| You seem to be assuming a lot about a development environment that was never specified. This about writing software that handles input from an extern, potentially hostile source. Parsing URLs that were supplied by the user is one example of that. > Your code has to do something when it gets a URI Yes, that's exactly my point. You need to define what your code will do with any URL - actually, any input, including input that is malformed or malicious - which includes both known and all possible future schemes. For this specific example, the correct thing to do is recognize that e.g. your software only handles http{,s} URLs, so every other scheme should not be included in the recognized grammar. Any input outside that is invalid and dropped while dispatching any necessary error handling. > third party code ...is off topic. This is about handling input to any code you write. Any 3rd parties also need to define what they accept as input. > it will be prohibitively difficult for a new URI scheme (or what have you) to gain traction. That is a separate problem that will always exist. You're trying to prematurely optimize in an insecure way. Worrying about potential future problems doesn't justify writing bad code today that passes hostile data without verification. If you know that a URL scheme - or collection of schemes - will be handled properly, then define it as valid and pass it along. If it isn't handled or you don't know if it will be handled properly, define it as invalid and drop it. Doing otherwise is choosing to add a security hole. The same goes for every other byte of data received from a hostile source. |
The position you've staked out is "stop trying to enumerate badness." All I need is one good counterexample.

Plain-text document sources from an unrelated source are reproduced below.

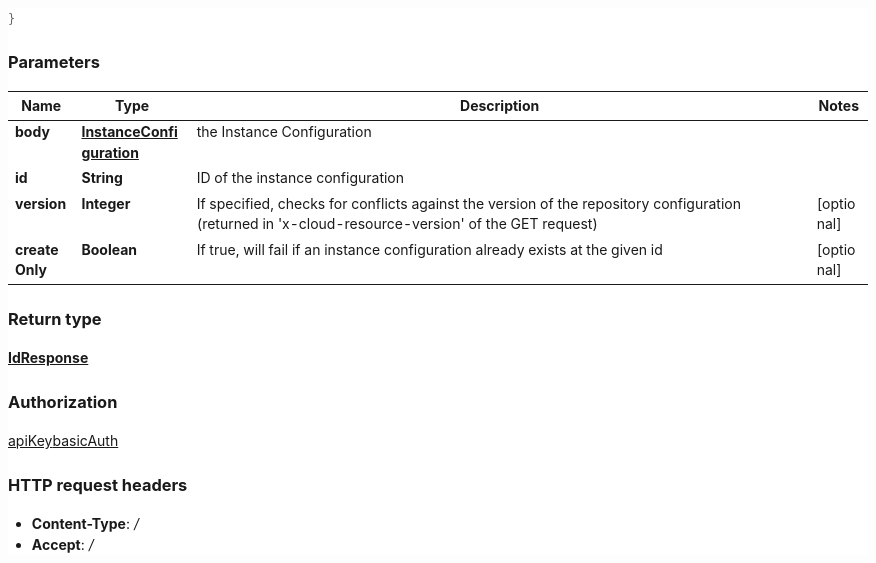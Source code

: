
 ```java
}
```

### Parameters

Name | Type | Description  | Notes
------------- | ------------- | ------------- | -------------
 **body** | [**InstanceConfiguration**](InstanceConfiguration.md)| the Instance Configuration |
 **id** | **String**| ID of the instance configuration |
 **version** | **Integer**| If specified, checks for conflicts against the version of the repository configuration (returned in &#x27;x-cloud-resource-version&#x27; of the GET request) | [optional]
 **createOnly** | **Boolean**| If true, will fail if an instance configuration already exists at the given id | [optional]

### Return type

[**IdResponse**](IdResponse.md)

### Authorization

[apiKey](../README.md#apiKey)[basicAuth](../README.md#basicAuth)

### HTTP request headers

 - **Content-Type**: */*
 - **Accept**: */*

For example, Google Safe Browsing maintains a blacklist of malicious domains that clients can check. Are you suggesting that they should whitelist domains instead? What about subdomains? IP addresses?
How about email addresses for spam filtering?
You often don't have good (or any) information about whether a given instance of a thing is malicious or not. Blocking all such things also blocks the innocent things. In some contexts that's a cost you have to pay, but as a general rule it's not something you want.
> Yes, that's exactly my point. You need to define what your code will do with any URL - actually, any input, including input that is malformed or malicious - which includes both known and all possible future schemes.
You have to define what your code will do, but what it should do is the original question.
> For this specific example, the correct thing to do is recognize that e.g. your software only handles http{,s} URLs, so every other scheme should not be included in the recognized grammar.
That's just assuming the conclusion. You could also use a grammar that accepts any RFC3986-compliant URI that has a handler available for its scheme, and have the handler be responsible for malicious input.
> ...is off topic. This is about handling input to any code you write.
It's about where to handle and validate input. Most data is going to be passed through multiple independent applications on separate machines, through networks with multiple middleboxes, etc.
A general premise that you should block anything you don't recognize is flawed. It requires that everything would have to understand everything about everything, or discard it. An FTP client with a whitelist of files you can transfer is doing it wrong.